#### SOURCE INFORMATION:
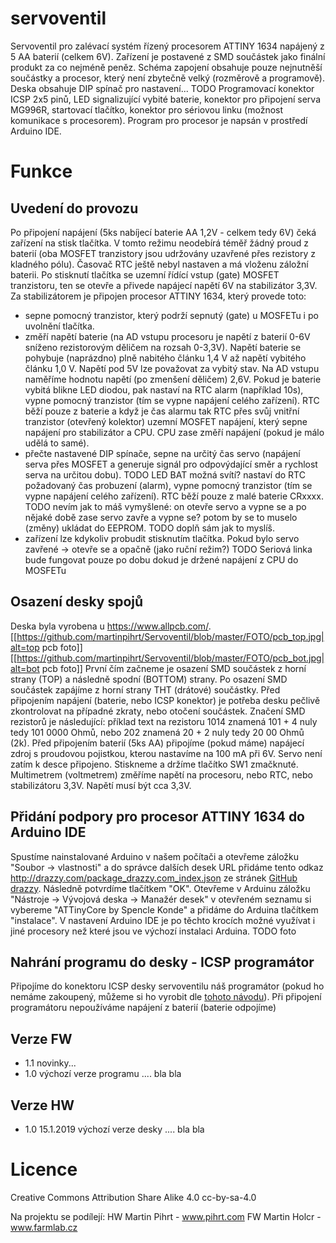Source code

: # servoventil
Servoventil pro zalévací systém řízený procesorem ATTINY 1634 napájený z 5 AA baterií (celkem 6V). Zařízení je postavené z SMD součástek jako finální produkt za co nejméně peněz. Schéma zapojení obsahuje pouze nejnutněší součástky a procesor, který není zbytečně velký (rozměrově a programově). Deska obsahuje DIP spínač pro nastavení... TODO  Programovací konektor ICSP 2x5 pinů, LED signalizující vybité baterie, konektor pro připojení serva MG996R, startovací tlačítko, konektor pro sériovou linku (možnost komunikace s procesorem). Program pro procesor je napsán v prostředí Arduino IDE.

# Funkce
## Uvedení do provozu
Po připojení napájení (5ks nabíjecí baterie AA 1,2V - celkem tedy 6V) čeká zařízení na stisk tlačítka. V tomto režimu neodebírá téměř žádný proud z baterií (oba MOSFET tranzistory jsou udržovány uzavřené přes rezistory z kladného pólu). Časovač RTC ještě nebyl nastaven a má vloženu záložní baterii. Po stisknutí tlačítka se uzemní řídící vstup (gate) MOSFET tranzistoru, ten se otevře a přivede napájecí napětí 6V na stabilizátor 3,3V. Za stabilizátorem je připojen procesor ATTINY 1634, který provede toto:
* sepne pomocný tranzistor, který podrží sepnutý (gate) u MOSFETu i po uvolnění tlačítka.
* změří napětí baterie (na AD vstupu procesoru je napětí z baterií 0-6V sníženo rezistorovým děličem na rozsah 0-3,3V). Napětí baterie se pohybuje (naprázdno) plně nabitého článku 1,4 V až napětí vybitého článku 1,0 V. Napětí pod 5V lze považovat za vybitý stav. Na AD vstupu naměříme hodnotu napětí (po zmenšení děličem) 2,6V. Pokud je baterie vybitá blikne LED diodou, pak nastaví na RTC alarm (například 10s), vypne pomocný tranzistor (tím se vypne napájení celého zařízení). RTC běží pouze z baterie a když je čas alarmu tak RTC přes svůj vnitřní tranzistor (otevřený kolektor) uzemní MOSFET napájení, který sepne napájení pro stabilizátor a CPU. CPU zase změří napájení (pokud je málo udělá to samé).
* přečte nastavené DIP spínače, sepne na určitý čas servo (napájení serva přes MOSFET a generuje signál pro odpovýdající směr a rychlost serva na určitou dobu).
TODO LED BAT možná svítí? nastaví do RTC požadovaný čas probuzení (alarm), vypne pomocný tranzistor (tím se vypne napájení celého zařízení). RTC běží pouze z malé baterie CRxxxx. TODO nevím jak to máš vymyšlené: on otevře servo a vypne se a po nějaké době zase servo zavře a vypne se? potom by se to muselo (změny) ukládat do EEPROM.
TODO doplň sám jak to myslíš. 
* zařízení lze kdykoliv probudit stisknutím tlačítka. Pokud bylo servo zavřené -> otevře se a opačně (jako ruční režim?)
TODO Seriová linka bude fungovat pouze po dobu dokud je držené napájení z CPU do MOSFETu

## Osazení desky spojů
Deska byla vyrobena u https://www.allpcb.com/.
[[https://github.com/martinpihrt/Servoventil/blob/master/FOTO/pcb_top.jpg|alt=top pcb foto]]
[[https://github.com/martinpihrt/Servoventil/blob/master/FOTO/pcb_bot.jpg|alt=bot pcb foto]]
První čím začneme je osazení SMD součástek z horní strany (TOP) a následně spodní (BOTTOM) strany. Po osazení SMD součástek zapájíme z horní strany THT (drátové) součástky. Před připojením napájení (baterie, nebo ICSP konektor) je potřeba desku pečlivě zkontrolovat na případné zkraty, nebo otočení součástek. Značení SMD rezistorů je následující: příklad text na rezistoru 1014 znamená 101 + 4 nuly tedy 101 0000 Ohmů, nebo 202 znamená 20 + 2 nuly tedy 20 00 Ohmů (2k).
Před připojením baterií (5ks AA) připojíme (pokud máme) napájecí zdroj s proudovou pojistkou, kterou nastavíme na 100 mA při 6V. Servo není zatím k desce připojeno. Stiskneme a držíme tlačítko SW1 zmačknuté. Multimetrem (voltmetrem) změříme napětí na procesoru, nebo RTC, nebo stabilizátoru 3,3V. Napětí musí být cca 3,3V.

## Přidání podpory pro procesor ATTINY 1634 do Arduino IDE
Spustíme nainstalované Arduino v našem počítači a otevřeme záložku "Soubor -> vlastnosti" a do správce dalších desek URL přidáme tento odkaz
http://drazzy.com/package_drazzy.com_index.json ze stránek [GitHub drazzy](https://github.com/SpenceKonde/ATTinyCore/blob/master/Installation.md). Následně potvrdíme tlačítkem "OK". Otevřeme v Arduinu záložku "Nástroje -> Vývojová deska -> Manažér desek" v otevřeném seznamu si vybereme "ATTinyCore by Spencle Konde" a přidáme do Arduina tlačítkem "instalace". V nastavení Arduino IDE je po těchto krocích možné využívat i jiné procesory než které jsou ve výchozí instalaci Arduina.
TODO foto

## Nahrání programu do desky - ICSP programátor
Připojíme do konektoru ICSP desky servoventilu náš programátor (pokud ho nemáme zakoupený, můžeme si ho vyrobit dle [tohoto návodu](https://pihrt.com/elektronika/390-programator-atmel-isp-usbasp)). Při připojení programátoru nepoužíváme napájení z baterií (baterie odpojíme)


## Verze FW
* 1.1 novinky...
* 1.0 výchozí verze programu .... bla bla

## Verze HW
* 1.0 15.1.2019 výchozí verze desky .... bla bla

# Licence
Creative Commons Attribution Share Alike 4.0
cc-by-sa-4.0

Na projektu se podílejí:
HW Martin Pihrt - www.pihrt.com
FW Martin Holcr - www.farmlab.cz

#### HOW TO COMPLETE THIS TASK:
The answer must consist only of the lines from the beginning of the entries above through the line that holds "## Uvedení do provozu", reproduced exactly and without pictures.

#### WRITTEN SOLUTION:
Source code

: # servoventil
Servoventil pro zalévací systém řízený procesorem ATTINY 1634 napájený z 5 AA baterií (celkem 6V). Zařízení je postavené z SMD součástek jako finální produkt za co nejméně peněz. Schéma zapojení obsahuje pouze nejnutněší součástky a procesor, který není zbytečně velký (rozměrově a programově). Deska obsahuje DIP spínač pro nastavení... TODO  Programovací konektor ICSP 2x5 pinů, LED signalizující vybité baterie, konektor pro připojení serva MG996R, startovací tlačítko, konektor pro sériovou linku (možnost komunikace s procesorem). Program pro procesor je napsán v prostředí Arduino IDE.

# Funkce
## Uvedení do provozu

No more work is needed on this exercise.